Breaking Through the Glass Ceiling: Women in Security
Vector Security had enrolled a member of its top brass in Harvard University’s advanced management program. Among the stringent criteria for acceptance: The global mix of chosen applicants had to hold leadership roles a notch or two below the CEO and be identified as a key player in their company’s succession plan.
Vector Security Executive Vice President Pam Petrow fit the bill and in 2006 she graduated from the intensive eight-week coursework designed to transform the way executives lead, manage and solve problems. Petrow’s Harvard experience interacting with 160 fellow business leaders from various industries is analogous to the demographics she is accustomed to in the electronic security market: Only a tiny percentage of her peers were female.
One needs only to look around the industry’s largest trade show floor at ISC West in April to grasp the disparity. “There is a stigma. This is a boys club,” says Steve Wagner, senior vice president and COO of HID Global. “When you walk the trade show floor, you don’t see many ladies selling the technology. You see a lot of ladies that are window dressing handing out brochures.”
The disproportionate gender ratio illustrates the struggle for women to reach the upper echelons of management in many industries. And while the gender gap remains a pressing concern in the security industry, forces reshaping the market are beginning to break open cracks in the proverbial glass ceiling.
Companies large and small are realizing the benefits of promoting a more diverse leadership. The pace may seem glacial, but the gender divide during the past 25 years has improved incrementally, allowing a greater number of women to make significant strides as trusted top executives of installation and manufacturing companies.

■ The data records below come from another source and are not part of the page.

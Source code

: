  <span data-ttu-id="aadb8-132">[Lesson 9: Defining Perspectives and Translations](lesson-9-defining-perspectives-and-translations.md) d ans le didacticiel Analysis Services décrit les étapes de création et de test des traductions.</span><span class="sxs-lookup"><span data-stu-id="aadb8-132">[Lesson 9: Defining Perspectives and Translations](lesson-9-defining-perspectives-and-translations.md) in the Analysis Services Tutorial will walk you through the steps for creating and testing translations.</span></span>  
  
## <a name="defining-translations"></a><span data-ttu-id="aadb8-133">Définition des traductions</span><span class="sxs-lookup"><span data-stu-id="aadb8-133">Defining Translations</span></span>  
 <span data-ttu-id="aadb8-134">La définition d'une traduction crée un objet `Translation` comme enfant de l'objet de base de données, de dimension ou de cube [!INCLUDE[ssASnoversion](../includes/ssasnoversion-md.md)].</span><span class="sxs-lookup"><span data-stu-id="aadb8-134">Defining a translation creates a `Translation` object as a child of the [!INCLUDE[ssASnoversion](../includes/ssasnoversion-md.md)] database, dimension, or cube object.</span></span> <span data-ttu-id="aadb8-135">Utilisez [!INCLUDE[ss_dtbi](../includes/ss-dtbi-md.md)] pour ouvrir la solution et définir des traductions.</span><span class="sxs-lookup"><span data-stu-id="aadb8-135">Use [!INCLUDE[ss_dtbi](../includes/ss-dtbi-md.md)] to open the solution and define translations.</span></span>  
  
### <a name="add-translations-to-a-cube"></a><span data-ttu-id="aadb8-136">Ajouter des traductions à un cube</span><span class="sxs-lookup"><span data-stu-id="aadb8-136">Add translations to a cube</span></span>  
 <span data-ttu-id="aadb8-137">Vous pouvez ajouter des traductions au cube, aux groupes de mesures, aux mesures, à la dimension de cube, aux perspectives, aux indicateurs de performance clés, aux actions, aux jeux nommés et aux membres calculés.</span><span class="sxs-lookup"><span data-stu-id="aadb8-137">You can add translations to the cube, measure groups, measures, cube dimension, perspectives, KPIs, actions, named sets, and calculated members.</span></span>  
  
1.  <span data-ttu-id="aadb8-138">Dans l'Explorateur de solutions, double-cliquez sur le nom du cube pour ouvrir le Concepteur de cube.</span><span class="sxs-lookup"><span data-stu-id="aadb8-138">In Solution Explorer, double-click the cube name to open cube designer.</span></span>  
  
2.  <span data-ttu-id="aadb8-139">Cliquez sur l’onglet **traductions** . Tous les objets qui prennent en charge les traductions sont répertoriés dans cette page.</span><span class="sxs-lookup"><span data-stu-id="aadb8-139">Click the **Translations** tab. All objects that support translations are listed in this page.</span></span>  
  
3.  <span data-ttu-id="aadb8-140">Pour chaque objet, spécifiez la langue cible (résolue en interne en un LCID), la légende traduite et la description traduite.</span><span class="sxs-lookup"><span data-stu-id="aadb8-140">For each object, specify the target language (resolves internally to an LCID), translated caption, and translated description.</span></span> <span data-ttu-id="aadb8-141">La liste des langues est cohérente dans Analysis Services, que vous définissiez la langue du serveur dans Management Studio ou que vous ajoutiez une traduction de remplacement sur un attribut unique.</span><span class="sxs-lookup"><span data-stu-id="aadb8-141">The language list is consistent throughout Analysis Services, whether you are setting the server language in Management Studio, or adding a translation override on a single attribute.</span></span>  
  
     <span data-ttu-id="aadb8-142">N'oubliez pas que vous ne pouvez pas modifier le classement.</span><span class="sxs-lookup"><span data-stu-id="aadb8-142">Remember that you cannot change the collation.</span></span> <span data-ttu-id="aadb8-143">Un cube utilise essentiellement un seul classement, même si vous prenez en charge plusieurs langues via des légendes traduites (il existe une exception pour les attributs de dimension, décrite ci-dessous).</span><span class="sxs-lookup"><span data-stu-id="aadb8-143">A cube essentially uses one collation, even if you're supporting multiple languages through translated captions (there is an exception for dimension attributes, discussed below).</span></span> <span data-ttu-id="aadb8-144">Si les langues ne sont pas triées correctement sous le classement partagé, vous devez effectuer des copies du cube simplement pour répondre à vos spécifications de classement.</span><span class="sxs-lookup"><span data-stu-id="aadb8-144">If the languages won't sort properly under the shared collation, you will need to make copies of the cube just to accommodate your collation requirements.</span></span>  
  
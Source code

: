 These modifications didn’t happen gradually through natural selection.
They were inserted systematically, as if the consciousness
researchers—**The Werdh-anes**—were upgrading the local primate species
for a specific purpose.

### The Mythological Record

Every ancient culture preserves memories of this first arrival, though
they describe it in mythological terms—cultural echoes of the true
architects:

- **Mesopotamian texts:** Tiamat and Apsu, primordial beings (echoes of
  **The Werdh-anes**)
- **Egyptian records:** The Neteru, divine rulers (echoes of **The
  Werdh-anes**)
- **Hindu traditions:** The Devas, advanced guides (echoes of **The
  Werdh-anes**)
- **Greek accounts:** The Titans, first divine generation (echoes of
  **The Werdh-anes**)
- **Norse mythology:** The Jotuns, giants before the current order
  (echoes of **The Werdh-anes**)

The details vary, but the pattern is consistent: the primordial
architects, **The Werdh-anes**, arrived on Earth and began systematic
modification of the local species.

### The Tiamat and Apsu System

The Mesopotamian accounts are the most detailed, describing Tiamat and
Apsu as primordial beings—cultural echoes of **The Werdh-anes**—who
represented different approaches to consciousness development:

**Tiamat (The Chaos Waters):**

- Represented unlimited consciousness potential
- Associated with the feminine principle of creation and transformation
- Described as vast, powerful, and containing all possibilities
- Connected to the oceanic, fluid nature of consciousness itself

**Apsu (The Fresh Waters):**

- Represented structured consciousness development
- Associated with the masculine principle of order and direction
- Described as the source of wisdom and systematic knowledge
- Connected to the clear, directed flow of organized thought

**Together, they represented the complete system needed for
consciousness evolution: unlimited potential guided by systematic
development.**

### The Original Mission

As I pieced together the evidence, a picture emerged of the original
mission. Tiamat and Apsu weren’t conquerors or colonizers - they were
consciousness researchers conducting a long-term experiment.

Security Sales & Integration spoke in-depth with numerous security professionals from across the market landscape — manufacturing, distribution, installing security dealers and systems integrators — to measure the general state of the industry as it relates to opportunities for women. Many security professionals, women and men, spoke about an industry on the cusp of becoming evermore open to diversity as it sheds its reputation for being a cloistered good ol’ boys network.
The Numbers Don’t Lie
When SSI conducted the industry’s first demographic census in 2005, just 5 percent of the respondents were female. With this month’s issue, SSI returns with the 2008 census and the numbers show some signs of improvement in females filling more key decision-making roles.
The demographic study is based on queries of all levels of management within installing security dealer and systems integration organizations. According to the census, women now make up 8 percent of those businesses’ management positions — a 40-percent increase in just three years.
The census results are supported by the outcome of a data-mining project administered by the networking organization Women in Security Electronics (WISE), which was founded in 2005. With a goal to build a comprehensive list of potential names to contact, organizers pored through the membership directories of the National Burglar and Fire Alarm Association (NBFAA), Central Station Alarm Association (CSAA), Security Industry Association (SIA) and American Society for Industrial Security (ASIS) Int’l.
The NBFAA, CSAA and SIA directories consist predominantly of company owners or middle management. ASIS members hold executive, managerial and supervisory positions or are otherwise “primarily responsible for the security function of their organization.” The four directories totaled roughly 42,000 members from which organizers culled the names of about 4,000 women, according to WISE Executive Director Dale Eller.
“The best we could tell it broke equally across the associations that women represented just a little above or below 10 percent of [each directory’s] total numbers,” Eller says.
The security industry is certainly not alone in its disproportionate gender percentage among its leadership ranks. New York-based Catalyst, a nonprofit research and advocacy organization that works to advance women in business, issues a regular report on women at Fortune 500 companies.
The group’s reports show that during the past decade, women have made sluggish progress in ascending the corporate hierarchy. When represented graphically, the data is shaped like a pyramid with the overall U.S. labor force near the bottom and the percentages of women at various levels typically becoming smaller and smaller. In the latest Catalyst pyramid, women represent only 2.6 percent of chief executives at Fortune 500 companies.
Forces At Play Bring Opportunities
One force that is likely to help narrow the gender gap in the electronic security industry is the Convergence Wave. Like other tech-intensive fields, it will be imperative the security industry actively competes to lure talented young prospects. This is especially true for companies in need of workers with IT skill sets as the industry moves unalterably onto the IP-based network.
Those individuals who possess sought-after IT skills and who understand the technology are primed to be hired into the market, explains Carole Dougan, director of strategic accounts for Pelco, a provider of video surveillance and other security systems.